How does all of this work together?
Certainly, new investments in technology, change management and people are required to get patient engagement right. Healthcare is, by nature, a people business. More specifically, healthcare is local-we all need care in the communities where we live. Therefore, care needs to be targeted and customized to the needs of each patient, as well as the family members who may care for him or her.
To connect patients, families and those who provide care, health IT systems must also be connected. At GetWellNetwork we have developed an open, patient-centered interactive patient care (IPC) platform that integrates with electronic health records (EHRs), food service solutions, RTLS and communication systems, patient portals and more. These diverse technologies can come together to enables a higher quality of care and more productive workflows for clinicians. Interoperability also means a better experience for patients and families.

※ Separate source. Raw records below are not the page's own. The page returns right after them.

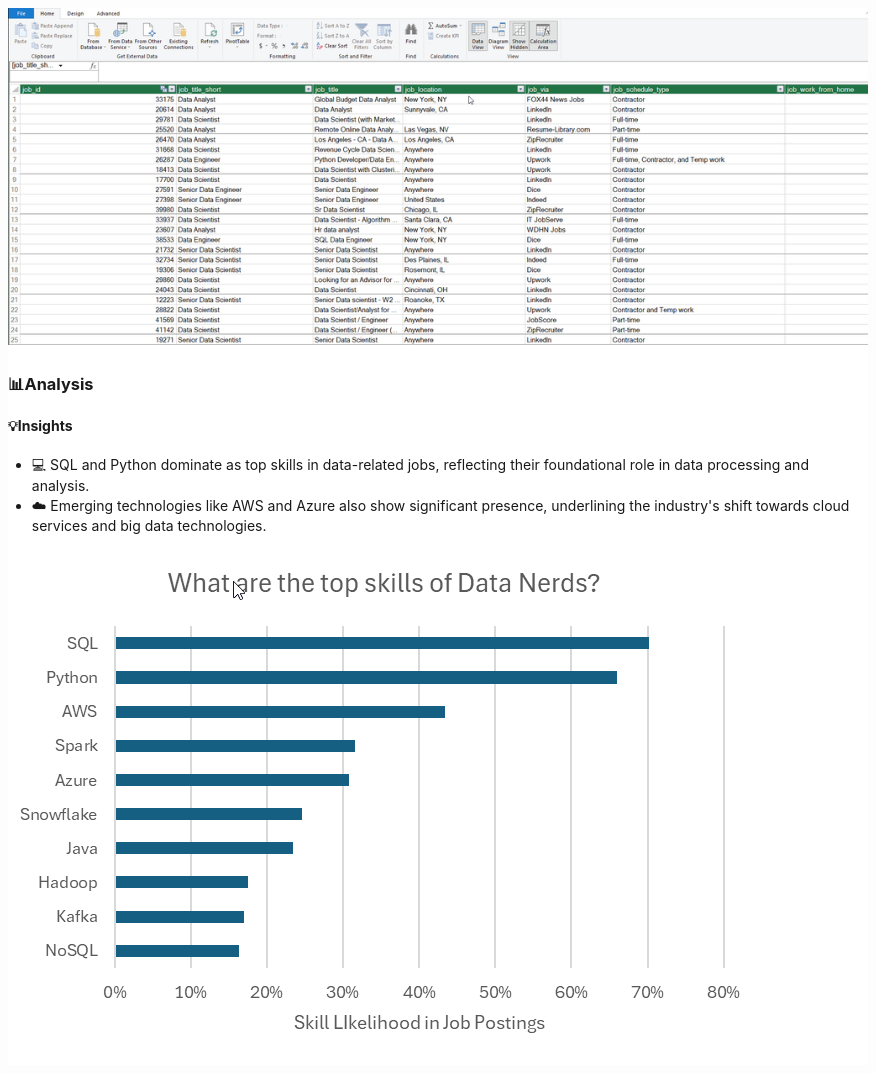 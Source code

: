 ![data_relationship](./Images/EXCEL_fdL8npILea.png)

### 📊Analysis
#### 💡Insights
- 💻 SQL and Python dominate as top skills in data-related jobs, reflecting their foundational role in data processing and analysis.
- ☁️ Emerging technologies like AWS and Azure also show significant presence, underlining the industry's shift towards cloud services and big data technologies.

![data_relationship](./Images/EXCEL_DsO90g5Rbg.png)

For example, through the exchange of data with an EHR, we know which patient is in which bed or clinic at what time. We know what language they speak, what medications have been prescribed to them, and what procedures they’re having. This data also allows us to dynamically personalize educational content in the form of visual instructions and reminders to address and fortify that patient’s plan of care.
With IPC, educational content can be delivered to a bedside TV, an iPad in an ambulatory surgery center or a smartphone anywhere to prompt patients to learn about their newly diagnosed heart failure condition or an orthopedic procedure or how to manage their new medications. Instead of a stack of photocopied paper instructions, patients can refer to a customized library of digital content to help increase comprehension, compliance and satisfaction. And patient progress-interventions completed or educational videos watched-can be documented back into the EHR, allowing clinicians to track patient status and adapt the plan of care accordingly.
A Defining Moment in Healthcare
Recently, my colleague Dr. Karen Drenkard, chief clinical and nursing officer for GetWellNetwork, wrote, “Traditional health care delivery methods are based on clinicians providing care to patients rather than partnering with them in their care. More emphasis needs to be placed on assessing a person’s capacity to be engaged in his or her care, exchanging information and jointly determining care goals. If we are to deliver care that truly encourages people to be the manager of their care journey, providers need to focus on these parts of the process more fully.”
This approach to healthcare makes sense not only from a clinical perspective but from a financial and operational perspective as well. In order to generate improvements in the cost, quality and safety of care, control must shift from provider to patient. We have to move from episodic care toward preventive care and population health management.
Driving this shift is a growing emphasis on value-based, rather than volume-based, care. Patients should be able to take their care plans with them wherever they go to remain active and engaged in their health. And wherever appropriate, providers can help keep people out of hospitals and provide more personalized, convenient and scaled-cost care in outpatient or urgent care settings.
That’s true patient engagement: interacting with people at any point along the continuum of care to help them have more meaningful conversations with their providers and achieve their life goals. And with a better understanding of what’s most important to their patients, physicians and nurses can begin to formulate and support more effective, sustainable treatment plans.
Finally, like any capital expense, an organization’s investment in patient engagement needs to measure value as well as return. An effective strategy can yield significant results in organizational performance, much of which can be measured based on financial impact. But patient engagement also offers meaningful non-financial benefits, including improved patient satisfaction, standardization of clinical processes, increased workflow efficiency and reinforced brand loyalty based on the patient experience.
The truth is that successful patient engagement requires both art and science. As a people business, it should first and foremost be viewed from the patient’s perspective: as a way to help them learn about their condition, participate in their care and live their best, fullest life. And increased interoperability between health IT systems can help providers maximize their overall investment, streamline clinical and operational workflows, and ensure healthier care settings and communities.